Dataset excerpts
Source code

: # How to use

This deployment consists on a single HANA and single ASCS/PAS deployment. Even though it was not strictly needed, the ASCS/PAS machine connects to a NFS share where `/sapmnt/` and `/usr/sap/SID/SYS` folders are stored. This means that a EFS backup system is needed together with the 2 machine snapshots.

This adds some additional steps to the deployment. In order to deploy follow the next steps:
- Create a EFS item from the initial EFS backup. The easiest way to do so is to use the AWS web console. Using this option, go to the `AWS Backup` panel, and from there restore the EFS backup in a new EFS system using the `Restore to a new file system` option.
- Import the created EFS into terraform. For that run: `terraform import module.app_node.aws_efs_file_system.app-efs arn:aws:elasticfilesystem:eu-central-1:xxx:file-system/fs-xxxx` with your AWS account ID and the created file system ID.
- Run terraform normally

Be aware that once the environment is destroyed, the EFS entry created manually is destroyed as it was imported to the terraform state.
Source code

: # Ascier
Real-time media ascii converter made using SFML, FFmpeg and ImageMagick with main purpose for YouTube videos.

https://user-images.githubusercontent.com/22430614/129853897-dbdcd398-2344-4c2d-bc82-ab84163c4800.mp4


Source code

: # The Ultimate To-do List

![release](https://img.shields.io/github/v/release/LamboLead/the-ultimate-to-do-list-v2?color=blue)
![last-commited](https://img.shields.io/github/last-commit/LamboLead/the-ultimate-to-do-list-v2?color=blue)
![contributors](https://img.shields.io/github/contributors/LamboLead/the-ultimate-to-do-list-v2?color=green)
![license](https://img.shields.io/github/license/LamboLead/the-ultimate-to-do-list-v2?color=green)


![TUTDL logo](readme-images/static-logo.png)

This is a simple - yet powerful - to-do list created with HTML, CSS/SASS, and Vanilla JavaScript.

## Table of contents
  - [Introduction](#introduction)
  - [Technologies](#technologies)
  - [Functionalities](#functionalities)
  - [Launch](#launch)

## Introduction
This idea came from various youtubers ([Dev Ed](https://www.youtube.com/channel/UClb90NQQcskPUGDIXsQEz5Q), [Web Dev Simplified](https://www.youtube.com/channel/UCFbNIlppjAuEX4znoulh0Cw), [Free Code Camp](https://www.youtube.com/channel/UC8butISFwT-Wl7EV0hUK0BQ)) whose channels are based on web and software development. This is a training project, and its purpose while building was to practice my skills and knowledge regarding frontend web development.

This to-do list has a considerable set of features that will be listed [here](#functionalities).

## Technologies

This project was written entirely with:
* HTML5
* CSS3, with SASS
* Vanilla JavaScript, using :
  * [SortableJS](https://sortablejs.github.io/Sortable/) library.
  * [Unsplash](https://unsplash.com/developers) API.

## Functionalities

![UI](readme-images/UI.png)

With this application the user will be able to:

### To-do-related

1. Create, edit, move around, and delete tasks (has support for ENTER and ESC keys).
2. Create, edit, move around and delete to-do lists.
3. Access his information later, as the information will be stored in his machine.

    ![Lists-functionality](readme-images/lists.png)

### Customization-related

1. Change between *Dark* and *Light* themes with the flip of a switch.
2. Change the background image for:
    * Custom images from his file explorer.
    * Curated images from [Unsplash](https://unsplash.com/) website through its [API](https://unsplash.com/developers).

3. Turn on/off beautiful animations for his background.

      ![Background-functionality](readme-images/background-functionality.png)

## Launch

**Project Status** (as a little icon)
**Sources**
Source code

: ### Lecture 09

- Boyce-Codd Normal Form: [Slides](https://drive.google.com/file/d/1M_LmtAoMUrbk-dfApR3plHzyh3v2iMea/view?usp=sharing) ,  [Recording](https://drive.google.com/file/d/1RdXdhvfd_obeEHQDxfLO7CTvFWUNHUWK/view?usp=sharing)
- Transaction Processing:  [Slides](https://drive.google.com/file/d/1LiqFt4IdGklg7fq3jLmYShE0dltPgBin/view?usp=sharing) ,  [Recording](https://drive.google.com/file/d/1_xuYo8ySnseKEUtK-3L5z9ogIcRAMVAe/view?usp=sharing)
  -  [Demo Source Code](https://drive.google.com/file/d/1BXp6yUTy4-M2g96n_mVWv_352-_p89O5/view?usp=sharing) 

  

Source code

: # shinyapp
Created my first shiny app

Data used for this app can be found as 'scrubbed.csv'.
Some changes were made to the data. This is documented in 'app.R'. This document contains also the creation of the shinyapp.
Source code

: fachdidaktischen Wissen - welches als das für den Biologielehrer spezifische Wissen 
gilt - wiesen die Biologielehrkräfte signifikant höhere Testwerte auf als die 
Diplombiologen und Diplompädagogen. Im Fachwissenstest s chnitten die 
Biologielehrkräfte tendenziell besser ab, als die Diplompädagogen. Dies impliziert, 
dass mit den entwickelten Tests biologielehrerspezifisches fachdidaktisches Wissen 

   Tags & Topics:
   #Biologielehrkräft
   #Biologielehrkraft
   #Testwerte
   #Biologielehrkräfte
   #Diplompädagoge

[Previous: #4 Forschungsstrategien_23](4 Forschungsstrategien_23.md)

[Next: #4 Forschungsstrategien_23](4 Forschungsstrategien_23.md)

HOW TO COMPLETE THIS TASK: Output, please, only the lines running from the start of the entries through the line that contains "- Create a EFS", including both of those lines.

RESULT:
Source code

: # How to use

This deployment consists on a single HANA and single ASCS/PAS deployment. Even though it was not strictly needed, the ASCS/PAS machine connects to a NFS share where `/sapmnt/` and `/usr/sap/SID/SYS` folders are stored. This means that a EFS backup system is needed together with the 2 machine snapshots.

This adds some additional steps to the deployment. In order to deploy follow the next steps:
- Create a EFS item from the initial EFS backup. The easiest way to do so is to use the AWS web console. Using this option, go to the `AWS Backup` panel, and from there restore the EFS backup in a new EFS system using the `Restore to a new file system` option.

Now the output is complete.